NIGHT OF JANUARY 16th
by Ayn Rand.
White Bear Theatre 138 Kennington Park Road SE11 4DJ To 25 February 2012.
Tue-Sat 7.30pm Sun 6pm.
Runs 1hr 55min One interval.
TICKETS: 020 7793 9193.
Review: Timothy Ramsden 4 February.
Court-room drama grips when not trying to get above itself.
She’s hardly regarded as a leading American playwright; nor likely to be so now. But Ayn Rand has other things to be remembered by: novels, philosophy and, through her belief in individualism, influence on American neo-con economics.
She died two years into Ronald Regan’s Presidency but this 1933 courtroom drama inhabits the world of gangsters and The Wall Street Crash – which helps plug it into modern times.
It’s something of an earlier, transatlantic Witness for the Prosecution. But whereas Agatha Christie, plot to the fore, keeps her revelation till the very end, Rand delivers her big shock as a thumping pre-interval curtain-line, then spends a shorter final act re-evaluating the charge against a secretary of murdering her employer and lover.
Unbelievable but temporary credible as most courtroom dramas, the play finally fails when it attempts to tie the plot solution into a wider philosophical view – and implicate the juror-audience in supposed democratic complicity as we deliver a by-then none-too-controversial verdict.
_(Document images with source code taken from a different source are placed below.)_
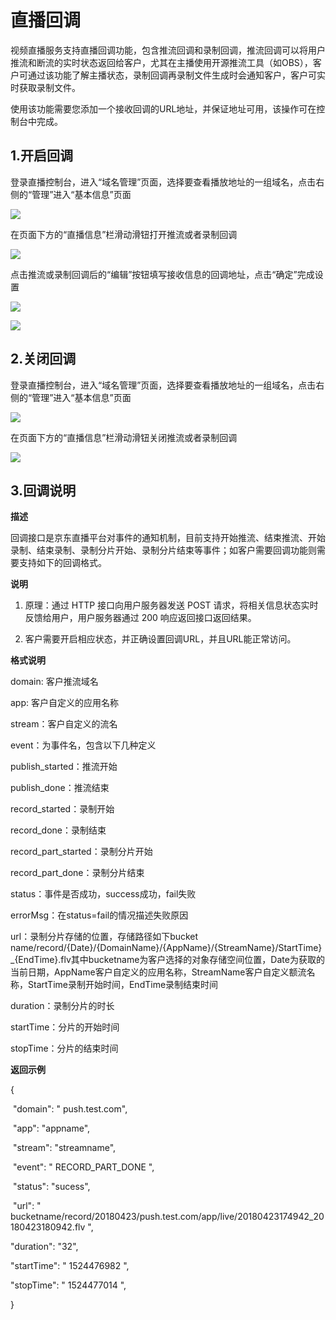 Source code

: # 直播回调

视频直播服务支持直播回调功能，包含推流回调和录制回调，推流回调可以将用户推流和断流的实时状态返回给客户，尤其在主播使用开源推流工具（如OBS），客户可通过该功能了解主播状态，录制回调再录制文件生成时会通知客户，客户可实时获取录制文件。

使用该功能需要您添加一个接收回调的URL地址，并保证地址可用，该操作可在控制台中完成。

## 1.开启回调

登录直播控制台，进入“域名管理”页面，选择要查看播放地址的一组域名，点击右侧的“管理”进入“基本信息”页面

![](media/34feadde3b6ffa5e90703653d0946f1d.png)

在页面下方的“直播信息”栏滑动滑钮打开推流或者录制回调

![](media/8b0c8a43451a0bc0b922be01edf61cfc.png)

点击推流或录制回调后的“编辑”按钮填写接收信息的回调地址，点击“确定”完成设置

![](media/330d9f1dd0f92e9523c0072b42e5413d.png)

![](media/e5456a7cf56657050f41fe820f1d7131.png)

## 2.关闭回调

登录直播控制台，进入“域名管理”页面，选择要查看播放地址的一组域名，点击右侧的“管理”进入“基本信息”页面

![](media/34feadde3b6ffa5e90703653d0946f1d.png)

在页面下方的“直播信息”栏滑动滑钮关闭推流或者录制回调

![](media/7063bdd81bea0d0dc77605e496a28f9a.png)

## 3.回调说明

**描述**

回调接口是京东直播平台对事件的通知机制，目前支持开始推流、结束推流、开始录制、结束录制、录制分片开始、录制分片结束等事件；如客户需要回调功能则需要支持如下的回调格式。

**说明**

1.  原理：通过 HTTP 接口向用户服务器发送 POST
    请求，将相关信息状态实时反馈给用户，用户服务器通过 200
    响应返回接口返回结果。

2.  客户需要开启相应状态，并正确设置回调URL，并且URL能正常访问。

**格式说明**

domain: 客户推流域名

app: 客户自定义的应用名称

stream：客户自定义的流名

event：为事件名，包含以下几种定义

publish_started：推流开始

publish_done：推流结束

record_started：录制开始

record_done：录制结束

record_part_started：录制分片开始

record_part_done：录制分片结束

status：事件是否成功，success成功，fail失败

errorMsg：在status=fail的情况描述失败原因

url：录制分片存储的位置，存储路径如下bucket name/record/{Date}/{DomainName}/{AppName}/{StreamName}/StartTime}_{EndTime}.flv其中bucketname为客户选择的对象存储空间位置，Date为获取的当前日期，AppName客户自定义的应用名称，StreamName客户自定义额流名称，StartTime录制开始时间，EndTime录制结束时间

duration：录制分片的时长

startTime：分片的开始时间

stopTime：分片的结束时间

**返回示例**

{

 "domain": " push.test.com",

 "app": "appname",

 "stream": "streamname",

 "event": " RECORD_PART_DONE ",

 "status": "sucess",

 "url": "
bucketname/record/20180423/push.test.com/app/live/20180423174942_20180423180942.flv
",

"duration": "32",

"startTime": " 1524476982 ",

"stopTime": " 1524477014 ",

}
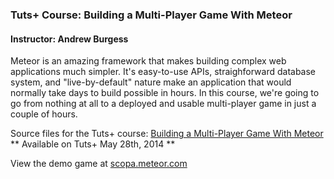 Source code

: ### Tuts+ Course: Building a Multi-Player Game With Meteor
#### Instructor: Andrew Burgess

Meteor is an amazing framework that makes building complex web applications much simpler. It's easy-to-use APIs, straighforward database system, and "live-by-default" nature make an application that would normally take days to build possible in hours. In this course, we're going to go from nothing at all to a deployed and usable multi-player game in just a couple of hours.

Source files for the Tuts+ course: [Building a Multi-Player Game With Meteor]("https://courses.tutsplus.com/courses/build-a-multi-player-game-with-meteor")
** Available on Tuts+ May 28th, 2014 **

View the demo game at [scopa.meteor.com]("http://scopa.meteor.com")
But Jane Moriarty’s skilful revival for Half Door Theatre at the White Bear (its auditorium entrance living up to the visiting company’s name) continually grasps attention for the twist-and-turn did she/didn’t story. Moriarty and a widely skilled cast follow the drama’s variations in emotional temperature, making its characters Hollywood-credible while they’re in front of us.
Among witnesses, Nicholas Delvallé’s security guard has the nervousness of someone unexpectedly in the spotlight, Maggie Robson the earnest honesty of an ordinary person more sure of her moral position than of stating it publicly, while Tom Sletter gives the apparently routine role of court clerk individuality in his varied manner when administering the oath.
Donovan Imber takes over the room as a local gangster in a performance that would be affectionately improbable outside fiction. His arrival’s the last and biggest disruption to court routines that need the interest of dramatic shock to excuse them.
There’s reliable work from prosecution and defence, and members of the rich family important to the back-story, but it’s Francesca Secchi’s dignified-going-on-arrogant accused, sitting straight and silent, then interrupting with urgency, who is the strong centre of this intriguing revival.
Judge Heath: Nigel Harris.
District Attorney Flint: Jonathan Rigby.
Defense Attorney Stevens: David Mildon.
Karen Andre: Francesca Secchi.
Dr Kirkland/Siegurd Junqquist: Michael Blore.
John Hutchins: Nicholas Delvallé.
Homer van Fleet: Ralph Aiken.
Elmer Sweeney/James Chandler: Paul Campion.
Magda Svensen: Maggie Robson.
Nancy Lee Faulkner: Jessica Guise.
John Graham Whitfield: Robin Dunn.
Guts Regan: Donavan Imber.
Clerk: Tom Sletter.
Director: Jane Moriarty.
Designer/Costume: Andy Robinson.
Lighting: Sarah McColgan.
Sound: Jonathan Brain.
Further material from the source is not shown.